ÉPOCA – Não estamos a caminho de cumprir a meta para 2022?
Oliveira – Só se for um milagre, não há uma política consistente para induzir essa melhora. As variáveis-chave, que levaram os sistemas de ensino a melhorar em outros países, não estão traçadas no nosso mapa. Esse resultado que se comemora agora é bastante discutível, é apenas a meta intermediária. E aqui entramos no segundo problema do índice. Além da nota 6 projetada para 2022, o Ideb tem metas que vão aumentando um pouco a cada dois anos. Mas essa melhora progressiva não faz sentido para a educação. Nos países dos Tigres Asiáticos, que tiveram as maiores revoluções na educação nos últimos tempos, as reformas educacionais demoraram a surtir efeito. Mas, quando os resultados apareceram, foi de maneira abrupta. O resultado aparece porque você introduziu uma tecnologia nova, um sistema de livros, de atração dos professores. Não há evolução sem uma intervenção clara por trás. Comemorar o cumprimento das primeiras metas é um equívoco. Os gestores municipais estão achando que, se continuarem a fazer mais do mesmo, os números vão continuar melhorando. Isso é auto-ilusão.

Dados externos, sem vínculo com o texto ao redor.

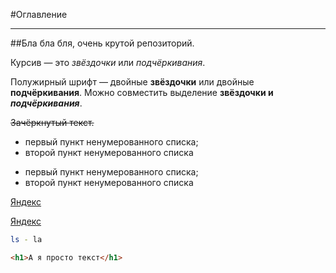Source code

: #Оглавление

----

##Бла бла бля, очень крутой репозиторий.


  Курсив — это *звёздочки* или _подчёркивания_.

  Полужирный шрифт — двойные **звёздочки** или двойные __подчёркивания__.
  Можно совместить выделение **звёздочки и _подчёркивания_**.

  ~~Зачёркнутый текст.~~

  * первый пункт ненумерованного списка;
  * второй пункт ненумерованного списка
  
  - первый пункт ненумерованного списка;
  - второй пункт ненумерованного списка

  [Яндекс](https://www.yandex.ru)

  [Яндекс](https://www.yandex.ru "Я Yandex!")

```bash
ls - la
```
```html
<h1>А я просто текст</h1>
```
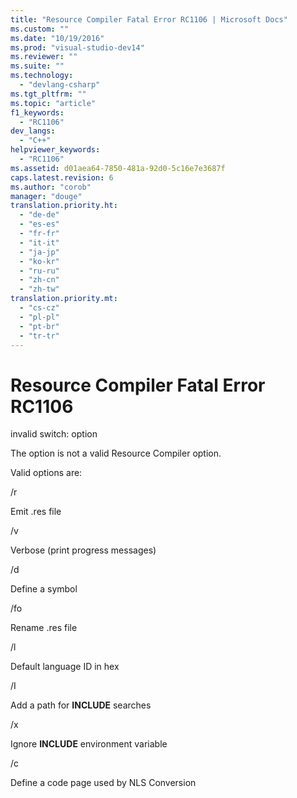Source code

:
 ```yaml
---
title: "Resource Compiler Fatal Error RC1106 | Microsoft Docs"
ms.custom: ""
ms.date: "10/19/2016"
ms.prod: "visual-studio-dev14"
ms.reviewer: ""
ms.suite: ""
ms.technology: 
  - "devlang-csharp"
ms.tgt_pltfrm: ""
ms.topic: "article"
f1_keywords: 
  - "RC1106"
dev_langs: 
  - "C++"
helpviewer_keywords: 
  - "RC1106"
ms.assetid: d01aea64-7850-481a-92d0-5c16e7e3687f
caps.latest.revision: 6
ms.author: "corob"
manager: "douge"
translation.priority.ht: 
  - "de-de"
  - "es-es"
  - "fr-fr"
  - "it-it"
  - "ja-jp"
  - "ko-kr"
  - "ru-ru"
  - "zh-cn"
  - "zh-tw"
translation.priority.mt: 
  - "cs-cz"
  - "pl-pl"
  - "pt-br"
  - "tr-tr"
---
```

# Resource Compiler Fatal Error RC1106
invalid switch: option  
  
 The option is not a valid Resource Compiler option.  
  
 Valid options are:  
  
 /r  
  
 Emit .res file  
  
 /v  
  
 Verbose (print progress messages)  
  
 /d  
  
 Define a symbol  
  
 /fo  
  
 Rename .res file  
  
 /l  
  
 Default language ID in hex  
  
 /I  
  
 Add a path for **INCLUDE** searches  
  
 /x  
  
 Ignore **INCLUDE** environment variable  
  
 /c  
  
 Define a code page used by NLS Conversion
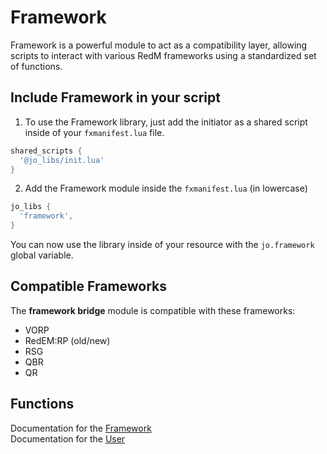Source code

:# Framework

Framework is a powerful module to act as a compatibility layer, allowing scripts to interact with various RedM frameworks using a standardized set of functions.

## Include Framework in your script

1. To use the Framework library, just add the initiator as a shared script inside of your `fxmanifest.lua` file.
```lua
shared_scripts {
  '@jo_libs/init.lua'
}
```
2. Add the Framework module inside the `fxmanifest.lua` (in lowercase)
```lua
jo_libs {
  'framework',
}
```
You can now use the library inside of your resource with the `jo.framework` global variable.

## Compatible Frameworks
The **framework bridge** module is compatible with these frameworks:
* VORP  
* RedEM:RP (old/new)  
* RSG  
* QBR  
* QR  
  
## Functions

Documentation for the [Framework](./framework.md)  
Documentation for the [User](./user.md) 

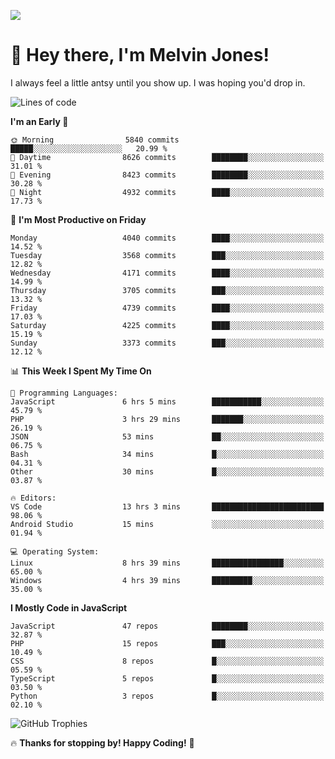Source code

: ![](https://i.pinimg.com/originals/f8/b4/d0/f8b4d0ddedae91a68a6cfa788148436b.gif)

# 👋 Hey there, I'm Melvin Jones!
I always feel a little antsy until you show up. I was hoping you'd drop in.

<!--START_SECTION:mrepol742-->
![Lines of code](https://img.shields.io/badge/From%20Hello%20World%20I%27ve%20Written-21.1%20million%20lines%20of%20code-blue)

**I'm an Early 🐤** 

```text
🌞 Morning                5840 commits        █████░░░░░░░░░░░░░░░░░░░░   20.99 % 
🌆 Daytime                8626 commits        ████████░░░░░░░░░░░░░░░░░   31.01 % 
🌃 Evening                8423 commits        ████████░░░░░░░░░░░░░░░░░   30.28 % 
🌙 Night                  4932 commits        ████░░░░░░░░░░░░░░░░░░░░░   17.73 % 
```
📅 **I'm Most Productive on Friday** 

```text
Monday                   4040 commits        ████░░░░░░░░░░░░░░░░░░░░░   14.52 % 
Tuesday                  3568 commits        ███░░░░░░░░░░░░░░░░░░░░░░   12.82 % 
Wednesday                4171 commits        ████░░░░░░░░░░░░░░░░░░░░░   14.99 % 
Thursday                 3705 commits        ███░░░░░░░░░░░░░░░░░░░░░░   13.32 % 
Friday                   4739 commits        ████░░░░░░░░░░░░░░░░░░░░░   17.03 % 
Saturday                 4225 commits        ████░░░░░░░░░░░░░░░░░░░░░   15.19 % 
Sunday                   3373 commits        ███░░░░░░░░░░░░░░░░░░░░░░   12.12 % 
```


📊 **This Week I Spent My Time On** 

```text
💬 Programming Languages: 
JavaScript               6 hrs 5 mins        ███████████░░░░░░░░░░░░░░   45.79 % 
PHP                      3 hrs 29 mins       ███████░░░░░░░░░░░░░░░░░░   26.19 % 
JSON                     53 mins             ██░░░░░░░░░░░░░░░░░░░░░░░   06.75 % 
Bash                     34 mins             █░░░░░░░░░░░░░░░░░░░░░░░░   04.31 % 
Other                    30 mins             █░░░░░░░░░░░░░░░░░░░░░░░░   03.87 % 

🔥 Editors: 
VS Code                  13 hrs 3 mins       █████████████████████████   98.06 % 
Android Studio           15 mins             ░░░░░░░░░░░░░░░░░░░░░░░░░   01.94 % 

💻 Operating System: 
Linux                    8 hrs 39 mins       ████████████████░░░░░░░░░   65.00 % 
Windows                  4 hrs 39 mins       █████████░░░░░░░░░░░░░░░░   35.00 % 
```

**I Mostly Code in JavaScript** 

```text
JavaScript               47 repos            ████████░░░░░░░░░░░░░░░░░   32.87 % 
PHP                      15 repos            ███░░░░░░░░░░░░░░░░░░░░░░   10.49 % 
CSS                      8 repos             █░░░░░░░░░░░░░░░░░░░░░░░░   05.59 % 
TypeScript               5 repos             █░░░░░░░░░░░░░░░░░░░░░░░░   03.50 % 
Python                   3 repos             █░░░░░░░░░░░░░░░░░░░░░░░░   02.10 % 
```




<!--END_SECTION:mrepol742-->

![GitHub Trophies](https://github-profile-trophy.vercel.app/?username=mrepol742&theme=dracula)

🔥 **Thanks for stopping by! Happy Coding!** 🚀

ÉPOCA – Temos o termômetro, mas agora falta o remédio?
Oliveira – Temos um punhado de ferramentas tradicionais que usamos há vinte anos para tentar melhorar a educação. Mas, apesar delas não mostrarem resultado, continuamos usando. O maior exemplo são os programas de capacitação do professor. É pouco simpático falar isso, mas o professor que está aí não deveria nem ter entrado na sala de aula. O que nós precisamos é atrair os talentos para as escolas. Nos países onde a educação tem os melhores desempenhos, os professores saem do grupo dos 20% melhores alunos do Ensino Médio. No Brasil, eles são os 10% piores.

ÉPOCA – O piso salarial dos professores, aprovado este ano, não cumpre essa função?
Oliveira – Não. O valor (R$ 950) é insuficiente para atrair gente boa. Você tem que atrair o jovem que quer comprar carro, casar. Isso, em São Paulo, é de dois a três mil reais. Esse perfil de profissional não está interessado em quanto vai ganhar quando se aposentar, e sim se a carreira é atrativa, se tem promoções, desafios, prestígio, um bom ambiente de trabalho. E as escolas podem ser um ambiente muito mais interessante do que as indústrias, para onde vão os engenheiros. Na escola, 80% dos funcionários com quem se vai conviver têm ensino superior. Mas infelizmente criamos essa idéia de que ser professor é um castigo.

ÉPOCA – A meta, em si, já não deveria ser um estímulo para melhora?
Oliveira – As metas hoje têm mais uma função de mobilização social. Elas ajudam a formar um consenso sobre a importância da educação. Isso é importante e está funcionando. A questão é se elas servem para mudar política pública, para apontar o que está dando certo. Nesse sentido, são muitas as deficiências, tanto no modo como o índice é divulgado, como na avaliação de cumprimento das metas. O que temos, por enquanto, é uma mudança pequena, pode ser uma flutuação estatística, não dá para tomar isso como uma tendência.